:: Exercise brief ::
Among these records, which lines include "huérfanos"? Copy them out.

:: The data ::

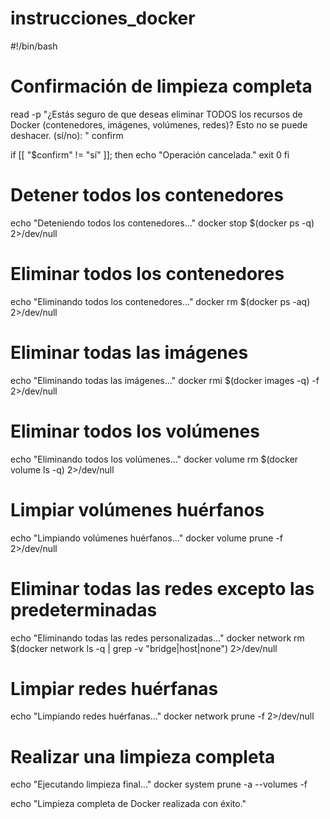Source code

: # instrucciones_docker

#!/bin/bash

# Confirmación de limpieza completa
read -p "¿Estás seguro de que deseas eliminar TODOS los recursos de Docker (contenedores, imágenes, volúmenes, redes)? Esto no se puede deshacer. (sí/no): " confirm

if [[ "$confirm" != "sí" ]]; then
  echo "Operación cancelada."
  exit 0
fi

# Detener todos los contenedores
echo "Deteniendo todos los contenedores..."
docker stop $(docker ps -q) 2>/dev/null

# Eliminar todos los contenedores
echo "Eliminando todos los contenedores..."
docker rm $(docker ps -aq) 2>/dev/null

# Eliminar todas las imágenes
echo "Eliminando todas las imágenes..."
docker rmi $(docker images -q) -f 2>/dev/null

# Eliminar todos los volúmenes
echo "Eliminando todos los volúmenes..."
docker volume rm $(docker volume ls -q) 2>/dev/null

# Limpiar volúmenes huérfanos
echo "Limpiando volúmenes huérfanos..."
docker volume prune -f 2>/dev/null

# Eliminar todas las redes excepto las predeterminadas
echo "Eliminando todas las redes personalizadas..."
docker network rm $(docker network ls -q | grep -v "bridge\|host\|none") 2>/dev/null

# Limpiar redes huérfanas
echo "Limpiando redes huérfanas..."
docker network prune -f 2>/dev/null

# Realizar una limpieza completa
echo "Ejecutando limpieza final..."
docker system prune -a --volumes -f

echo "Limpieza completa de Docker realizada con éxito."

...

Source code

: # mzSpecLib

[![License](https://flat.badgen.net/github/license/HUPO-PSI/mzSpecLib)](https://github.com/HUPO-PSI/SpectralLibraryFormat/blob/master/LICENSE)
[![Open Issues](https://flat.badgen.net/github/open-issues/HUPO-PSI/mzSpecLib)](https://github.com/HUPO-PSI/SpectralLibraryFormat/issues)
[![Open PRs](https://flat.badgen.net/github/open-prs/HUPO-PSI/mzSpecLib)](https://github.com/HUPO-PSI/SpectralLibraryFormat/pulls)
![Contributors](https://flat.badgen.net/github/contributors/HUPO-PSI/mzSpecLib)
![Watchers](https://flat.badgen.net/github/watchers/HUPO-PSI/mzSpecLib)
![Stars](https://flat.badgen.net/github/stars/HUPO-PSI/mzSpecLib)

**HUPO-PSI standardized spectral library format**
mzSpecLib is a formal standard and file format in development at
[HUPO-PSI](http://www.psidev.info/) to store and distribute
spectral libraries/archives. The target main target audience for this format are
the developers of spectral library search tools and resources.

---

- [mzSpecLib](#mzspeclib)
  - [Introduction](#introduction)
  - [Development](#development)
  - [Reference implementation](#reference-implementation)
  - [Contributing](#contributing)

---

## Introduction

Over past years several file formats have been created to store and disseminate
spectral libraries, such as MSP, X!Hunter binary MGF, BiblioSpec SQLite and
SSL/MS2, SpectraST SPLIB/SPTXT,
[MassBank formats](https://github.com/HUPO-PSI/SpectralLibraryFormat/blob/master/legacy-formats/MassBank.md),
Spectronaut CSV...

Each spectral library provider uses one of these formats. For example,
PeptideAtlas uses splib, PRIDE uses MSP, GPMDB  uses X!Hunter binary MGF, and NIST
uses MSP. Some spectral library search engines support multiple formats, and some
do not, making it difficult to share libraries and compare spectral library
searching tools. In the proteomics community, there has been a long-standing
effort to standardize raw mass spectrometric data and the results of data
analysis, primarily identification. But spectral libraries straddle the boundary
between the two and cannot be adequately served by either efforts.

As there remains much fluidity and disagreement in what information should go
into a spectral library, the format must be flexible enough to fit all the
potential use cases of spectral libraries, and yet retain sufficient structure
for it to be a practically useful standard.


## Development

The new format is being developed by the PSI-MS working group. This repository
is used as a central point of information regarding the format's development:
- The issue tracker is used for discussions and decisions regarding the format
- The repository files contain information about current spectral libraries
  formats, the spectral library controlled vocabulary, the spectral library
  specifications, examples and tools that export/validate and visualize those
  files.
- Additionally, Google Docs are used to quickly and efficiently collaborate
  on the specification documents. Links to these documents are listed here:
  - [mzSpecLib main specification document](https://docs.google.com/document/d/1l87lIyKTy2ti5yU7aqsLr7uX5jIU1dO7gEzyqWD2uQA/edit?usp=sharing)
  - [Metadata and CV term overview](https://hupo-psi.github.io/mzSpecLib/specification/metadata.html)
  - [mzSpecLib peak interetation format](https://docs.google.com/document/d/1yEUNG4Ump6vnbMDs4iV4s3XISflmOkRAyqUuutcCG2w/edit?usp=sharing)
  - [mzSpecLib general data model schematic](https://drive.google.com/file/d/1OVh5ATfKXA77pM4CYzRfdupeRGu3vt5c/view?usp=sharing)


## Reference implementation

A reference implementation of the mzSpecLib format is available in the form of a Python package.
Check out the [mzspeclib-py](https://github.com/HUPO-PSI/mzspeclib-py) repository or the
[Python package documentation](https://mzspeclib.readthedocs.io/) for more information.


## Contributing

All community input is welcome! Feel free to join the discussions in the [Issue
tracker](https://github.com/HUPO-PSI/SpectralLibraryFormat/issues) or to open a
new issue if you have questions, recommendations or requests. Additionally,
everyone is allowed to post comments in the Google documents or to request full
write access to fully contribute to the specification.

--

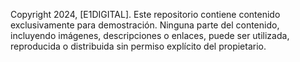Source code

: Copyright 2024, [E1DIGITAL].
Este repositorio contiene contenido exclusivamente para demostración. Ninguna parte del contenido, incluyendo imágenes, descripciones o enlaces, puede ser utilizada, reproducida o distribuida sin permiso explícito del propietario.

:: Answer section ::
# Limpiar volúmenes huérfanos
echo "Limpiando volúmenes huérfanos..."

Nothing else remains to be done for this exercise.